Robotic Painting Optimization for Military Vehicles

NCMS Project #: 140323

Problem: Few commercial robotic painting systems require the versatility required by military depot vehicle painting scenarios.  The challenges undertaken by this project included the use of state-of-the-art robotics and vision technologies in a demonstration of the feasibility of robotic camouflage painting triggered by vehicle model and model-variant recognition by a vision system, and an examination into maintenance and operational issues for a robot-vision system in view of depot vehicle-mix quantities.

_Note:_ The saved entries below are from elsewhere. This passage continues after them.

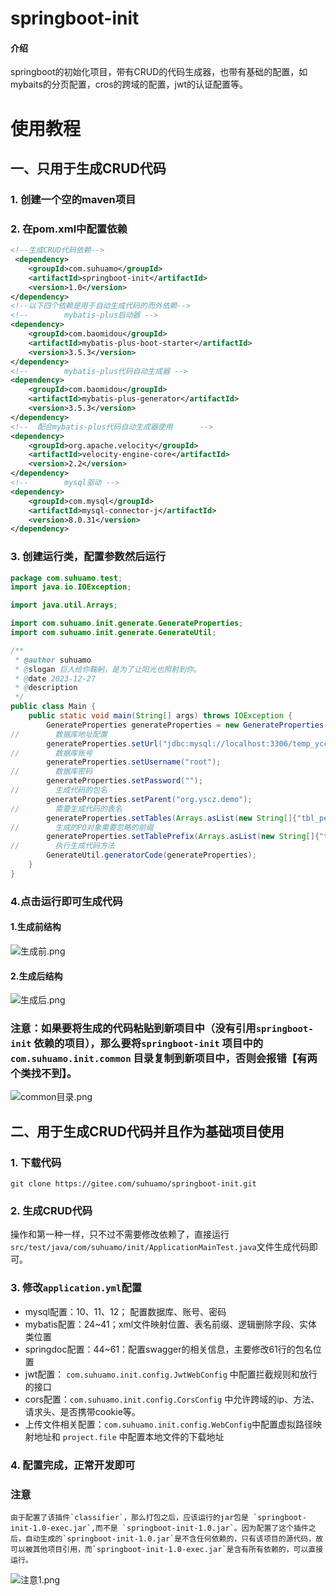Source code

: # springboot-init

#### 介绍
springboot的初始化项目，带有CRUD的代码生成器，也带有基础的配置，如mybaits的分页配置，cros的跨域的配置，jwt的认证配置等。

# 使用教程
## 一、只用于生成CRUD代码
### 1. 创建一个空的maven项目
### 2. 在pom.xml中配置依赖
```xml
<!--生成CRUD代码依赖-->
 <dependency>
    <groupId>com.suhuamo</groupId>
    <artifactId>springboot-init</artifactId>
    <version>1.0</version>
</dependency>
<!--以下四个依赖是用于自动生成代码的而外依赖-->
<!--        mybatis-plus启动器 -->
<dependency>
    <groupId>com.baomidou</groupId>
    <artifactId>mybatis-plus-boot-starter</artifactId>
    <version>3.5.3</version>
</dependency>
<!--        mybatis-plus代码自动生成器 -->
<dependency>
    <groupId>com.baomidou</groupId>
    <artifactId>mybatis-plus-generator</artifactId>
    <version>3.5.3</version>
</dependency>
<!--  配合mybatis-plus代码自动生成器使用      -->
<dependency>
    <groupId>org.apache.velocity</groupId>
    <artifactId>velocity-engine-core</artifactId>
    <version>2.2</version>
</dependency>
<!--        mysql驱动 -->
<dependency>
    <groupId>com.mysql</groupId>
    <artifactId>mysql-connector-j</artifactId>
    <version>8.0.31</version>
</dependency>
```
### 3. 创建运行类，配置参数然后运行
```java
package com.suhuamo.test;
import java.io.IOException;

import java.util.Arrays;

import com.suhuamo.init.generate.GenerateProperties;
import com.suhuamo.init.generate.GenerateUtil;

/**
 * @author suhuamo
 * @slogan 巨人给你鞠躬，是为了让阳光也照射到你。
 * @date 2023-12-27
 * @description
 */
public class Main {
    public static void main(String[] args) throws IOException {
        GenerateProperties generateProperties = new GenerateProperties();
//        数据库地址配置
        generateProperties.setUrl("jdbc:mysql://localhost:3306/temp_ycc?userUnicode=true&characterEncoding=utf8&serverTimezone=UTC&nullCatalogMeansCurrent=true");
//        数据库账号
        generateProperties.setUsername("root");
//        数据库密码
        generateProperties.setPassword("");
//        生成代码的包名
        generateProperties.setParent("org.yscz.demo");
//        需要生成代码的表名
        generateProperties.setTables(Arrays.asList(new String[]{"tbl_person"}));
//        生成的PO对象需要忽略的前缀
        generateProperties.setTablePrefix(Arrays.asList(new String[]{"tbl_"}));
//        执行生成代码方法
        GenerateUtil.generatorCode(generateProperties);
    }
}
```
### 4.点击运行即可生成代码
#### 1.生成前结构
![生成前.png](assert/img1.png)
#### 2.生成后结构
![生成后.png](assert/img2.png)

### 注意：如果要将生成的代码粘贴到新项目中（没有引用`springboot-init` 依赖的项目），那么要将`springboot-init` 项目中的 `com.suhuamo.init.common` 目录复制到新项目中，否则会报错【有两个类找不到】。
![common目录.png](assert/img3.png)


## 二、用于生成CRUD代码并且作为基础项目使用
### 1. 下载代码
```shell
git clone https://gitee.com/suhuamo/springboot-init.git
```
### 2. 生成CRUD代码
操作和第一种一样，只不过不需要修改依赖了，直接运行`src/test/java/com/suhuamo/init/ApplicationMainTest.java`文件生成代码即可。
### 3. 修改`application.yml`配置
- mysql配置：10、11、12； 配置数据库、账号、密码
- mybatis配置：24~41；xml文件映射位置、表名前缀、逻辑删除字段、实体类位置
- springdoc配置：44~61：配置swagger的相关信息，主要修改61行的包名位置
- jwt配置： `com.suhuamo.init.config.JwtWebConfig` 中配置拦截规则和放行的接口
- cors配置：`com.suhuamo.init.config.CorsConfig` 中允许跨域的ip、方法、请求头、是否携带cookie等。
- 上传文件相关配置：`com.suhuamo.init.config.WebConfig`中配置虚拟路径映射地址和 `project.file` 中配置本地文件的下载地址
### 4. 配置完成，正常开发即可

### 注意
    由于配置了该插件`classifier`，那么打包之后，应该运行的jar包是 `springboot-init-1.0-exec.jar`,而不是 `springboot-init-1.0.jar`。因为配置了这个插件之后，自动生成的`springboot-init-1.0.jar`是不含任何依赖的，只有该项目的源代码，故可以被其他项目引用，而`springboot-init-1.0-exec.jar`是含有所有依赖的，可以直接运行。
![注意1.png](assert/img4.png)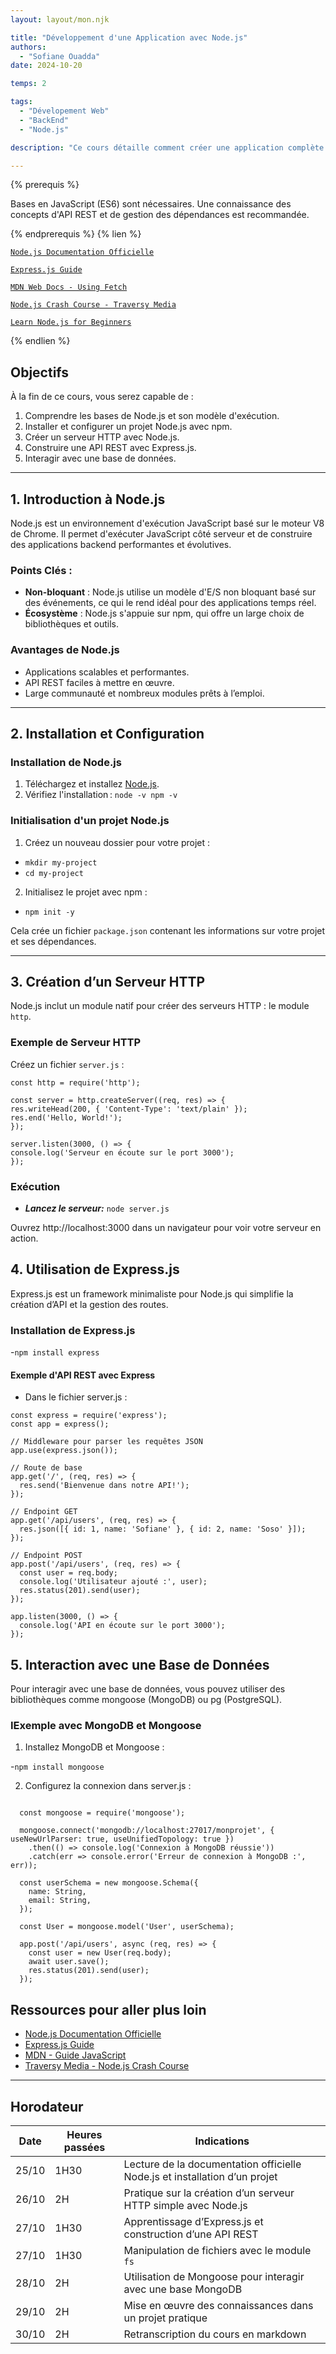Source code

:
 ```yaml
---
layout: layout/mon.njk

title: "Développement d'une Application avec Node.js"
authors:
  - "Sofiane Ouadda"
date: 2024-10-20

temps: 2

tags:
  - "Dévelopement Web"
  - "BackEnd"
  - "Node.js"

description: "Ce cours détaille comment créer une application complète avec Node.js, de la configuration initiale à la mise en place d’une API REST."

---
```


{% prerequis %}

Bases en JavaScript (ES6) sont nécessaires. Une connaissance des concepts d'API REST et de gestion des dépendances est recommandée.

{% endprerequis %}
{% lien %}

[`Node.js Documentation Officielle`](https://nodejs.org/en/docs/)

[`Express.js Guide`](https://expressjs.com/)

[`MDN Web Docs - Using Fetch`](https://developer.mozilla.org/en-US/docs/Web/API/Fetch_API/Using_Fetch)

[`Node.js Crash Course - Traversy Media`](https://www.youtube.com/watch?v=fBNz5xF-Kx4)

[`Learn Node.js for Beginners`](https://www.youtube.com/watch?v=RLtyhwFtXQA)

{% endlien %}

## Objectifs

À la fin de ce cours, vous serez capable de :
1. Comprendre les bases de Node.js et son modèle d'exécution.
2. Installer et configurer un projet Node.js avec npm.
3. Créer un serveur HTTP avec Node.js.
4. Construire une API REST avec Express.js.
5. Interagir avec une base de données.

---

## 1. Introduction à Node.js

Node.js est un environnement d'exécution JavaScript basé sur le moteur V8 de Chrome. Il permet d'exécuter JavaScript côté serveur et de construire des applications backend performantes et évolutives.

### Points Clés :
- **Non-bloquant** : Node.js utilise un modèle d'E/S non bloquant basé sur des événements, ce qui le rend idéal pour des applications temps réel.
- **Écosystème** : Node.js s'appuie sur npm, qui offre un large choix de bibliothèques et outils.

### Avantages de Node.js
- Applications scalables et performantes.
- API REST faciles à mettre en œuvre.
- Large communauté et nombreux modules prêts à l’emploi.

---

## 2. Installation et Configuration

### Installation de Node.js

1. Téléchargez et installez [Node.js](https://nodejs.org).
2. Vérifiez l'installation : `node -v npm -v`

### Initialisation d'un projet Node.js

1. Créez un nouveau dossier pour votre projet :
  - `mkdir my-project`
  - `cd my-project`

2. Initialisez le projet avec npm :
  - `npm init -y`

Cela crée un fichier `package.json` contenant les informations sur votre projet et ses dépendances.

---

## 3. Création d’un Serveur HTTP

Node.js inclut un module natif pour créer des serveurs HTTP : le module `http`.

### Exemple de Serveur HTTP

Créez un fichier `server.js` :

```
const http = require('http');

const server = http.createServer((req, res) => {
res.writeHead(200, { 'Content-Type': 'text/plain' });
res.end('Hello, World!');
});

server.listen(3000, () => {
console.log('Serveur en écoute sur le port 3000');
});
```

### Exécution
  - ***Lancez le serveur:*** `node server.js`

Ouvrez http://localhost:3000 dans un navigateur pour voir votre serveur en action.


## 4. Utilisation de Express.js

Express.js est un framework minimaliste pour Node.js qui simplifie la création d’API et la gestion des routes.

### Installation de Express.js

  -`npm install express`

#### Exemple d'API REST avec Express

  * Dans le fichier server.js :

  ```
  const express = require('express');
  const app = express();

  // Middleware pour parser les requêtes JSON
  app.use(express.json());

  // Route de base
  app.get('/', (req, res) => {
    res.send('Bienvenue dans notre API!');
  });

  // Endpoint GET
  app.get('/api/users', (req, res) => {
    res.json([{ id: 1, name: 'Sofiane' }, { id: 2, name: 'Soso' }]);
  });

  // Endpoint POST
  app.post('/api/users', (req, res) => {
    const user = req.body;
    console.log('Utilisateur ajouté :', user);
    res.status(201).send(user);
  });

  app.listen(3000, () => {
    console.log('API en écoute sur le port 3000');
  });
  ```

## 5. Interaction avec une Base de Données

Pour interagir avec une base de données, vous pouvez utiliser des bibliothèques comme mongoose (MongoDB) ou pg (PostgreSQL).

### IExemple avec MongoDB et Mongoose

1. Installez MongoDB et Mongoose :

  -`npm install mongoose`

2. Configurez la connexion dans server.js :

```

  const mongoose = require('mongoose');

  mongoose.connect('mongodb://localhost:27017/monprojet', { useNewUrlParser: true, useUnifiedTopology: true })
    .then(() => console.log('Connexion à MongoDB réussie'))
    .catch(err => console.error('Erreur de connexion à MongoDB :', err));

  const userSchema = new mongoose.Schema({
    name: String,
    email: String,
  });

  const User = mongoose.model('User', userSchema);

  app.post('/api/users', async (req, res) => {
    const user = new User(req.body);
    await user.save();
    res.status(201).send(user);
  });
  ```

  ## Ressources pour aller plus loin

- [Node.js Documentation Officielle](https://nodejs.org/en/docs/)
- [Express.js Guide](https://expressjs.com/)
- [MDN - Guide JavaScript](https://developer.mozilla.org/en-US/docs/Web/JavaScript)
- [Traversy Media - Node.js Crash Course](https://www.youtube.com/watch?v=fBNz5xF-Kx4)

---

## Horodateur

| Date       | Heures passées | Indications                                                                  |
|------------|----------------|------------------------------------------------------------------------------|
| 25/10      | 1H30           | Lecture de la documentation officielle Node.js et installation d’un projet   |
| 26/10      | 2H             | Pratique sur la création d’un serveur HTTP simple avec Node.js               |
| 27/10      | 1H30           | Apprentissage d’Express.js et construction d’une API REST                   |
| 27/10      | 1H30           | Manipulation de fichiers avec le module `fs`                                |
| 28/10      | 2H             | Utilisation de Mongoose pour interagir avec une base MongoDB                 |
| 29/10      | 2H             | Mise en œuvre des connaissances dans un projet pratique                     |
| 30/10      | 2H             | Retranscription du cours en markdown                                         |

Benefit: Development and prove-out of vision system recognition of a specific vehicle model and its 6-degree of freedom (DOF) location, recognition of features added to or taken away from the vehicle model and their 6-DOF locations, and communication of the model, variant identification, and their 6-DOF locations to the robot, triggering pre-programmed path codes, path changes and robot movements through a correct path.

Solution/Approach: Project embodied a development and demonstration protocol of the economic, technical and maintenance issues that, if successively executed through all phases, can substantially reduce the concerns at Maintenance Center at Barstow that currently inhibit the use of robotic painting in DOD depots and in job-lot limited commercial operations.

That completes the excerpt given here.